How we doubled BlazingMQ throughput

Published November 13, 2024

Welcome to the BlazingMQ project blog! Here, we will be posting occasional development updates and technical deep-dives into the project and improvements that we’ve been making. For our inaugural post, we’d like to share a little bit about our recent work in optimizing the BlazingMQ broker code, which has nearly doubled our throughput in some scenarios from our published benchmarks.

Overview

As with any software product, BlazingMQ evolves over time, and recently we were able to concentrate on the performance of the broker and improved the throughput numbers by 1.3x-2.0x on some scenarios. It was possible because we have invested heavily in our performance testing capabilities and now regularly run tests for BlazingMQ clusters for a variety of configurations with different numbers of nodes, different client/broker topologies, various queue types, and more. The improvements to our tooling allowed us to investigate different metrics of a working BlazingMQ cluster, understand what happens in the system better, and compare how different versions of the code perform.


Figure 1. Pending queue messages graphs of the broker before applied optimizations (baseline) and after (opt)

For example, fig. 1 above shows the number of pending messages in the queue (y-axis) over time (x-axis) for two different broker revisions running on the same topology (i.e., the same number of nodes, brokers, clients, queues, etc.). In this plot, the blue line shows a previous version of the broker which cannot sustain 100,000 messages per second without falling behind, whereas the orange line shows the newer version of the broker containing the optimizations described in this article and can sustain at least 130,000 messages per second (note: the plot for optimized version collides with x-axis on the graph since the number of pending messages is close to 0).

To achieve this improvement in performance, we fixed several performance bottlenecks and reduced the amount of work the broker does for each message moving through the system.

Is it easy to find a bottleneck? Sometimes you can look at a call graph from a profiler (we used perf in our runs) and immediately see calls that should not be there or calls that take way more CPU time than they should. But there are also more complex or subtle bottlenecks, and finding them often requires a deeper understanding of the components in the system, how they interact, and how they interact concurrently.

To show that concurrency is a real concern, let’s have a brief look at the BlazingMQ threading model. There are threads dedicated to different roles (actors) in the broker:

Queue threads, to process user queues.
Cluster thread, to process cluster-level events.
Session threads, to manage direct connections to clients connected to this node.
Cluster channel threads, to manage direct connections to other nodes in the cluster.
IO threads hidden in the network library.
Various work threads.

To deliver a message from producer to consumer, it must go through all code paths for all actor types. Since BlazingMQ is designed for consistency, the message needs to be replicated, so it also goes through across all the same code paths in each replica node.

A bottleneck can be anywhere. Even more frustratingly, once you fix one the next biggest bottleneck may appear in a completely different part of the codebase Let’s look closely at some examples, how we fixed them, and what are the new benchmark numbers.

Hash function update

BlazingMQ’s fundamental abstraction is the message queue.
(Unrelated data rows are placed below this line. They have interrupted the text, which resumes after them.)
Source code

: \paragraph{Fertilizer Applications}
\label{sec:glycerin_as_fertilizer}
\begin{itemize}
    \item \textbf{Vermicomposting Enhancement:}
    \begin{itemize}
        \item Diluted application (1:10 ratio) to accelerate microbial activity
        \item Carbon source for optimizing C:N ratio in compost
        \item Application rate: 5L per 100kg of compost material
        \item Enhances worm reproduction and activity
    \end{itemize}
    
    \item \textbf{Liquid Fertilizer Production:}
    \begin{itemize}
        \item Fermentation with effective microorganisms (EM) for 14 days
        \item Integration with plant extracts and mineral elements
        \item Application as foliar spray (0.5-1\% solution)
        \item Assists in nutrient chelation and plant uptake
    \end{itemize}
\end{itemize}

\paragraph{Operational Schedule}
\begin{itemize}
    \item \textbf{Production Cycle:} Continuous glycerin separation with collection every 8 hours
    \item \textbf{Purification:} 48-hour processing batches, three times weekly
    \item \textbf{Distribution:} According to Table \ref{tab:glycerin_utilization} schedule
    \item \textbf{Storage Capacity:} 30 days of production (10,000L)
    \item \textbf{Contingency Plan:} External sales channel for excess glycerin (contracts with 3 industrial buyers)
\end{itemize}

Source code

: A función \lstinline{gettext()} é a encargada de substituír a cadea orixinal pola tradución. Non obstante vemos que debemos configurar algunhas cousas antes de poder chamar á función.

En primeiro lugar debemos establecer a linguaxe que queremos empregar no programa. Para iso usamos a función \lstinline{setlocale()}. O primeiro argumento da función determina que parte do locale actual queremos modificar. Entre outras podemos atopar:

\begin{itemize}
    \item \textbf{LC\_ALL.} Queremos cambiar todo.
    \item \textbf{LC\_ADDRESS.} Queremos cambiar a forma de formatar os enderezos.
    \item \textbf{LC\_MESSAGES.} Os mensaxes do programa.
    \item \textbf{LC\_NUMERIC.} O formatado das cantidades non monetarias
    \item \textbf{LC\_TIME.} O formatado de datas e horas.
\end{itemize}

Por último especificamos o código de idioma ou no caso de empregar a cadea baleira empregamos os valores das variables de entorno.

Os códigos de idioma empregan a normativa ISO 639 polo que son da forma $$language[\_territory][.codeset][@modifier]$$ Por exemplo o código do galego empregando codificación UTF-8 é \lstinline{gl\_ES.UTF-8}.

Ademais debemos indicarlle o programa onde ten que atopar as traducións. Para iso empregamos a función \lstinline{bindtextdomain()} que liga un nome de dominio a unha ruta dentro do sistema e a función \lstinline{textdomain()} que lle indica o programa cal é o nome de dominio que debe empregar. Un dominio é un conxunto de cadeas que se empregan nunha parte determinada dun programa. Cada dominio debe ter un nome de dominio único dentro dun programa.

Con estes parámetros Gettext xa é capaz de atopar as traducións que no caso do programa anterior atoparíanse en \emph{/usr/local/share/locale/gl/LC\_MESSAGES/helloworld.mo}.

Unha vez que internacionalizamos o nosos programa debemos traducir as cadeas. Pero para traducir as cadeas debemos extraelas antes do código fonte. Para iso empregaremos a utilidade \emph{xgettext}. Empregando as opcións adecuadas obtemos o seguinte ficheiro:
But where do we actually store message queues in the code? We do this in mqbs::FileBackedStorage::d_handles. This field has type bmqc::OrderedHashMapWithHistory, the central data structure we use for message delivery. While this type provides some additional indexing for efficient iteration by insertion order and duplicate detection, at its core it’s just a hash map.

In this hash map, we store iterators to records related to a given message. Each message in BlazingMQ has its own unique 16-byte identifier of type bmqt::MessageGUID, and we use these GUIDs as keys in the hash map.

The choice of this hash function is critical for the broker’s performance, since we compute it multiple times for every message. We analyzed our legacy hash function (a hash function known as djb2) for GUIDs and found two major concerns. First, djb2 is calculated byte by byte with strong data dependency between iterations. This means that we block CPU instruction level parallelism and “touch” just one byte at a time rather than use modern CPUs’ capabilities to perform computations in multi-byte registers. Second, the hash function just didn’t do a good job of generating randomly-distributed hashes out of our GUIDs. Frequent hash collisions are bad for performance of a hash map, and we found proof that some GUID distributions produce many collisions with the legacy hash function. Ideally, we want a fast hash function that provides more random results than we observe with djb2, or at least one that is less susceptible to collisions with certain GUID patterns with similar performance.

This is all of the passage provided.